Taking the number four spot, or at least who I think will take the number four spot, is very possibly a prediction disaster waiting to happen.  I predicted it as one of the nominees back in May (before seeing it three times in three cities as I did) and I am holding to my guns here at the end of October.  Terrence Malick's brilliant The Tree of Life (one of, if not my favourite film of 2011) is certainly not for everyone's tastes (just look at the divisive audience reactions the film received) and avant-garde certainly doesn't go over well with the Academy, but with the artistic love for Malick and a field that extends (probably) beyond five nominees, I think this is more than a mere pipe dream on my behalf.  I think it will actually get in - even if we end up with just five nominees.

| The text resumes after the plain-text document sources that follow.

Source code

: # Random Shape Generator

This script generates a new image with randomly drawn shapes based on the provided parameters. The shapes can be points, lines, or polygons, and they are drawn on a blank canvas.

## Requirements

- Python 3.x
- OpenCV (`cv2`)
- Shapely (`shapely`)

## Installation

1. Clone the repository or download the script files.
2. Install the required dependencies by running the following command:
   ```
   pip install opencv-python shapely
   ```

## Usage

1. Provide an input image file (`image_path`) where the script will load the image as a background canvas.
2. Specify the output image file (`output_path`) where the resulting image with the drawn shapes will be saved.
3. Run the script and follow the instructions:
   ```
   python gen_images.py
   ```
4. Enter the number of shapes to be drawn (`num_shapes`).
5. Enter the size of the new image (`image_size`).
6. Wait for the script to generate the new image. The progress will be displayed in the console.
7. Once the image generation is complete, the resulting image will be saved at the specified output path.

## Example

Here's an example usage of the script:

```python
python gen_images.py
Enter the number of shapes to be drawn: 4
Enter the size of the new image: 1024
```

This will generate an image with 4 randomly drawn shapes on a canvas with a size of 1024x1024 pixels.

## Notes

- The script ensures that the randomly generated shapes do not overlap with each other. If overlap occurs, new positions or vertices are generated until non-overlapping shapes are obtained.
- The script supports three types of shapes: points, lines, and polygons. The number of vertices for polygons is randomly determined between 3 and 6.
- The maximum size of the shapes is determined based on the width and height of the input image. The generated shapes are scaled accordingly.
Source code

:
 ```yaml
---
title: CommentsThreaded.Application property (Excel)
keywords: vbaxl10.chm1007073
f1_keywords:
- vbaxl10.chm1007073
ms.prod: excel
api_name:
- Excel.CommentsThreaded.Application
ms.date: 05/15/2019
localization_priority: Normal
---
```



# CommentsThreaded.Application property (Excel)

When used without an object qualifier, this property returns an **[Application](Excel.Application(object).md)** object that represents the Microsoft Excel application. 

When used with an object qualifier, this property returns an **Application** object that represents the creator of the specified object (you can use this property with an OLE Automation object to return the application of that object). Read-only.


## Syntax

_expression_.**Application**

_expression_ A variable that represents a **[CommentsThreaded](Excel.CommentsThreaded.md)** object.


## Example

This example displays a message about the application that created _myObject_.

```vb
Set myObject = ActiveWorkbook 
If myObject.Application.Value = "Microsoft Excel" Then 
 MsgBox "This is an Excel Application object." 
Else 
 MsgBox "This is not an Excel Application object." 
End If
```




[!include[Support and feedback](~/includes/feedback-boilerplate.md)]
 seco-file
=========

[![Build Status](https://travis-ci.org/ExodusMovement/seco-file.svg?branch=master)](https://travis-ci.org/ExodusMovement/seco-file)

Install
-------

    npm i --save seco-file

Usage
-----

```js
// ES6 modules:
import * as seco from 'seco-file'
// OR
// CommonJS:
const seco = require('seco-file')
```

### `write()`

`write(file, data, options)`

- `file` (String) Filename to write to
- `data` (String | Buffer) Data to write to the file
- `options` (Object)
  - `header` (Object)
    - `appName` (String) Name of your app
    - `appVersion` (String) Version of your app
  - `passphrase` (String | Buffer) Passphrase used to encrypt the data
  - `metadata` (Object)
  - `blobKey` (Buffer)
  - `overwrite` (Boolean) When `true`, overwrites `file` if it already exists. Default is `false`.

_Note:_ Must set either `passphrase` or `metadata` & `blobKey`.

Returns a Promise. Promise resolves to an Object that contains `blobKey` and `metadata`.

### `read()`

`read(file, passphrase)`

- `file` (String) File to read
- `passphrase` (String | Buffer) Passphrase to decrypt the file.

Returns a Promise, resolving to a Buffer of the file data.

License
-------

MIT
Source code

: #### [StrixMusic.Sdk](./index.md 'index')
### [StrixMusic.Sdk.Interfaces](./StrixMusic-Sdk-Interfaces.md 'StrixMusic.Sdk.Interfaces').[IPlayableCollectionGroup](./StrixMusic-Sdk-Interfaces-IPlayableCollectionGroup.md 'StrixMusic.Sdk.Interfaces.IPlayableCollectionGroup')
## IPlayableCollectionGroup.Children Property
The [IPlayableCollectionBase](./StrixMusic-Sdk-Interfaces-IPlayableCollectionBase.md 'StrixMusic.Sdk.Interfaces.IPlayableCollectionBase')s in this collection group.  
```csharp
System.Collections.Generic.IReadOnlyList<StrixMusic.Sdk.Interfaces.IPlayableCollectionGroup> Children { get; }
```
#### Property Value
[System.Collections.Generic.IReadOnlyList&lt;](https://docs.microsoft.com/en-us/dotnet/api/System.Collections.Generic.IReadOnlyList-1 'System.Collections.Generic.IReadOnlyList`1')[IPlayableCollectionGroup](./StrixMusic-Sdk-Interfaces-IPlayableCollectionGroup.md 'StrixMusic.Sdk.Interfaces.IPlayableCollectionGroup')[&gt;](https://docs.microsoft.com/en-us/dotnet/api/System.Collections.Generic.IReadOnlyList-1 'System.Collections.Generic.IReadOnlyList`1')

The fifth nominee (in case that is all we have) could very well be yet another of a higher artistic bent.  The black and white, 4:3 aspected, silent film The Artist has been getting a bunch of buzz in recent weeks, and that could be enough to get it a BP nod, despite its obvious, but quite unfair handicap (who in today's Hollywood wants to watch a silent movie!?).  I have not seen the film yet (scheduling conflicts at both New York and Philadelphia festivals dammit) but even sight unseen, I would love to see a silent film get an Oscar nomination.  If the film does pull this off, it will be the first time a silent picture was up for the top prize since the very first year of the Oscar's, way way waaay back in the 1927-28 film year.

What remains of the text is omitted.